What’s in a name?

Factors to consider when one parent objects to the other applying to change the legal surname of their children

What’s in a name?
‘You don’t see many name-change issues go to trial,’ says Gary McQuaid of Woodstock, Ont., who represented the mother in the case

Name changes for children may not often end up in court, but for those occasions on which they do, the Ontario Court of Justice has issued a concise summary of factors to consider when one parent objects to the other parent applying to change the legal surname of one or more of their children.

In Schaafsma v. Eaton, 2019 ONCJ 423, the Ontario Court of Justice ruled that a mother could proceed with applications to the Registrar General to change her daughters’ surnames to Schaafsma Eaton from Schaafsma, rejecting the children’s father’s application to halt this. (The parents of the two young girls were never legally married and are now separated.)

“It was a very interesting case,” says Gary McQuaid, a sole practitioner in Woodstock, Ont., who represented the mother in the case. “You don’t see many name-change issues go to trial.”

In a nutshell, says McQuaid, “Dad’s position was . . . they’ve always had my last name, it’s a very well recognized name in the township of Norwich,” in Oxford County in southwestern Ontario. “The father argued … ‘they’re known by that name at school, and there’s no reason to change it.’” The father’s mother and aunt also testified and provided the same evidence, noting that theirs was “a very important, prominent name in the township of Norwich,” McQuaid says.

Subsection 5 (1) of the Change of Name Act permits a custodial parent to apply to the Registrar General to change a child’s name, unless a court order or separation agreement prohibits the change.

“In the absence of such an order or agreement, the custodial parent is free to change a child’s name over the objection of the non-custodial parent,” Justice S. E. J. Paull of the Ontario Court of Justice noted in his ruling. “The father is seeking a court order that, if granted, would have the effect of preventing the mother from being able to bring a name change application under the Change of Name Act.”

The mother testified that the parents were not married and had separated in January 2015, that she had always used her own name and that their girls should be afforded the opportunity to use her name as well. The older daughter, born in 2010, had started to use her mother’s in addition to her father’s surname at school in the 2016-2017 year, and both girls started doing so in September 2018, although their mother had enrolled them under the name Schaafsma.

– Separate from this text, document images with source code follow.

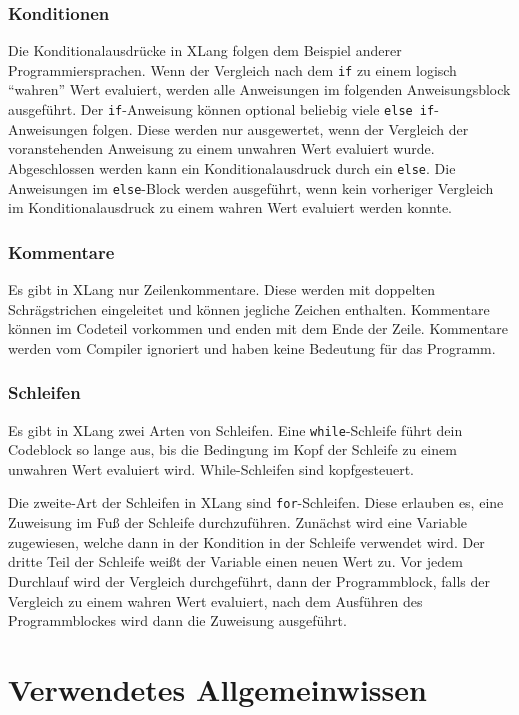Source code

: \documentclass[a4paper]{article}
\begin{document}
\subsubsection{Konditionen}

Die Konditionalausdrücke in XLang folgen dem Beispiel anderer Programmiersprachen.
Wenn der Vergleich nach dem \texttt{if} zu einem logisch \enquote{wahren} Wert evaluiert, werden
alle Anweisungen im folgenden Anweisungsblock ausgeführt.
Der \texttt{if}-Anweisung können optional beliebig viele \texttt{else if}-Anweisungen folgen.
Diese werden nur ausgewertet, wenn der Vergleich der voranstehenden Anweisung zu einem unwahren Wert
evaluiert wurde.
Abgeschlossen werden kann ein Konditionalausdruck durch ein \texttt{else}. Die Anweisungen im
\texttt{else}-Block werden ausgeführt, wenn kein vorheriger Vergleich im Konditionalausdruck zu
einem wahren Wert evaluiert werden konnte.

\subsubsection{Kommentare}

Es gibt in XLang nur Zeilenkommentare. Diese werden mit doppelten Schrägstrichen eingeleitet und
können jegliche Zeichen enthalten.
Kommentare können im Codeteil vorkommen und enden mit dem Ende der Zeile.
Kommentare werden vom Compiler ignoriert und haben keine Bedeutung für das Programm.

\subsubsection{Schleifen}

Es gibt in XLang zwei Arten von Schleifen. Eine \texttt{while}-Schleife führt dein Codeblock so
lange aus, bis die Bedingung im Kopf der Schleife zu einem unwahren Wert evaluiert wird.
While-Schleifen sind kopfgesteuert.

Die zweite-Art der Schleifen in XLang sind \texttt{for}-Schleifen. Diese erlauben es, eine Zuweisung
im Fuß der Schleife durchzuführen. Zunächst wird eine Variable zugewiesen, welche dann in der
Kondition in der Schleife verwendet wird. Der dritte Teil der Schleife weißt der Variable einen
neuen Wert zu. Vor jedem Durchlauf wird der Vergleich durchgeführt, dann der Programmblock, falls
der Vergleich zu einem wahren Wert evaluiert, nach dem Ausführen des Programmblockes wird dann die
Zuweisung ausgeführt.


\section{Verwendetes Allgemeinwissen}
\end{document}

“The school didn’t object, because my client has sole custodial disposition by way of a court order,” says McQuaid.

In his decision allowing the name change, Paull outlined the “factors for the court to consider in determining whether a prohibition of a name change is in a child’s best interests. These factors include:

a) Whether the proposed name change will exclude the name of the non-custodial parent.

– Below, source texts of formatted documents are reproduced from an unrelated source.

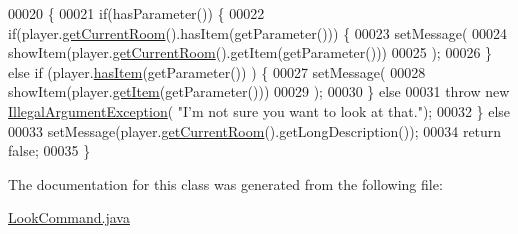 \begin{DoxyCode}
00020                                                                           \{
00021         \textcolor{keywordflow}{if}(hasParameter()) \{
00022             \textcolor{keywordflow}{if}(player.\hyperlink{classPlayer_a3a3107df50fc4e35e8c0f46c3f776ce6}{getCurrentRoom}().hasItem(getParameter())) \{
00023                 setMessage(
00024                         showItem(player.\hyperlink{classPlayer_a3a3107df50fc4e35e8c0f46c3f776ce6}{getCurrentRoom}().getItem(getParameter()))
00025                         );
00026             \} \textcolor{keywordflow}{else} \textcolor{keywordflow}{if} (player.\hyperlink{classPlayer_a90cb3f05b491eaed668fe54b9258b755}{hasItem}(getParameter()) ) \{
00027                 setMessage(
00028                         showItem(player.\hyperlink{classPlayer_a8c183303976b4ea5d0c10fdbff14e4a1}{getItem}(getParameter()))
00029                         );
00030             \} \textcolor{keywordflow}{else}
00031                 \textcolor{keywordflow}{throw} \textcolor{keyword}{new} \hyperlink{classIllegalArgumentException}{IllegalArgumentException}( \textcolor{stringliteral}{"I'm not sure you want to look
       at that."});
00032         \} \textcolor{keywordflow}{else}
00033             setMessage(player.\hyperlink{classPlayer_a3a3107df50fc4e35e8c0f46c3f776ce6}{getCurrentRoom}().getLongDescription());
00034         \textcolor{keywordflow}{return} \textcolor{keyword}{false};
00035     \}
\end{DoxyCode}


The documentation for this class was generated from the following file\-:\begin{DoxyCompactItemize}
\item 
\hyperlink{LookCommand_8java}{Look\-Command.\-java}\end{DoxyCompactItemize}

b) The length of time a custodial parent has had sole custody of the child.

c) Whether there is a continuing close relationship between the child and the non-custodial parent.

d) Whether there would be any serious effect on the non-custodial parent.

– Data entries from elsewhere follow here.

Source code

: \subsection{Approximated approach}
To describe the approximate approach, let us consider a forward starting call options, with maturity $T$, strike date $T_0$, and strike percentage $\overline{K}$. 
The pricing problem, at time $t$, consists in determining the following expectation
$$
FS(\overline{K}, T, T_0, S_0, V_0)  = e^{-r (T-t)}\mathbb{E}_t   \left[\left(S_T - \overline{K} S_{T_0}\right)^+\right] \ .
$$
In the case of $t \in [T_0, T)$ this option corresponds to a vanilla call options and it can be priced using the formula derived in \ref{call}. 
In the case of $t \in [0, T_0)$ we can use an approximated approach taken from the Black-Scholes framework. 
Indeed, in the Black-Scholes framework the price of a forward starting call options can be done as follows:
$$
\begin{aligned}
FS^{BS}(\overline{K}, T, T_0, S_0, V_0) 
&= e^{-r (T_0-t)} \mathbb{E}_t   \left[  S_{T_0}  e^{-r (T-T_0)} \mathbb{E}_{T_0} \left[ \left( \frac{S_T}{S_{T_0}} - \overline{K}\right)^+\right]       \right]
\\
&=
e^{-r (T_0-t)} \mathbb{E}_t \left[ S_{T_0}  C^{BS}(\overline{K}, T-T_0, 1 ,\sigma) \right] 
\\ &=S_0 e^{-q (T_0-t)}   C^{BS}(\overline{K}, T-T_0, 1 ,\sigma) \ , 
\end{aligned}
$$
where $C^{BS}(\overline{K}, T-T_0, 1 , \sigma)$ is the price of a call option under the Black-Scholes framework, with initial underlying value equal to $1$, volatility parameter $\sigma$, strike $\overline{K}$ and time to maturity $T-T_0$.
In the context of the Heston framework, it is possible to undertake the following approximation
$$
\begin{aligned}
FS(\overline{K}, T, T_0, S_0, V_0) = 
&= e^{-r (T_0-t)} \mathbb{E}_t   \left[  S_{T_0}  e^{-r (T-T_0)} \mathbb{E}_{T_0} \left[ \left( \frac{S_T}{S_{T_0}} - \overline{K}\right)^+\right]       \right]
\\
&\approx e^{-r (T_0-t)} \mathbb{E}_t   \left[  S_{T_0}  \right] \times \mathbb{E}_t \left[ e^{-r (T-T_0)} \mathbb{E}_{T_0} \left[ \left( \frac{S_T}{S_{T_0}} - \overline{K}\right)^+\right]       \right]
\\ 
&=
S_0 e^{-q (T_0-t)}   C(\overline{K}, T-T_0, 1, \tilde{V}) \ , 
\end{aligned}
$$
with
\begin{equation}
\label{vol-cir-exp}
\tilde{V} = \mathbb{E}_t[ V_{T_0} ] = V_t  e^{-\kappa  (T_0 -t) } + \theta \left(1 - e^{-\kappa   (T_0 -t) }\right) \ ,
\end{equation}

e) Whether either parent has displayed any malice or improper motivation.

f) The age of the child and the weight to be given to the child’s wishes, in light of that age.

g) The length of time the child has had its name.

h) The surnames of any siblings.”

The judge further noted: “The onus of proof rests with the person who is opposed to the change, not with the person applying for the change. The person opposing the change of name must prove on a balance of probabilities that the proposed change would not be in the best interests of the children.”

He found that the mother did not have “an improper motive” in seeking to include her own name in her children’s names and that the father’s position “appears motivated more by hurt pride than a balanced and child focused assessment of the children’s best interests.”

“Justice Paull took a practical, modern-day approach” in dismissing the father’s application, says McQuaid. “Not ‘I can’t change the name because it’s only ever been Dad’s surname.’ He said, ‘they’re part of two people; why not use the names of both parents?’

“I’m in front of Justice Paull all the time, and that was probably one of his harsher judgments,” he adds, noting the judge’s references to the father’s criminal convictions for assault and being in significant arrears in child support.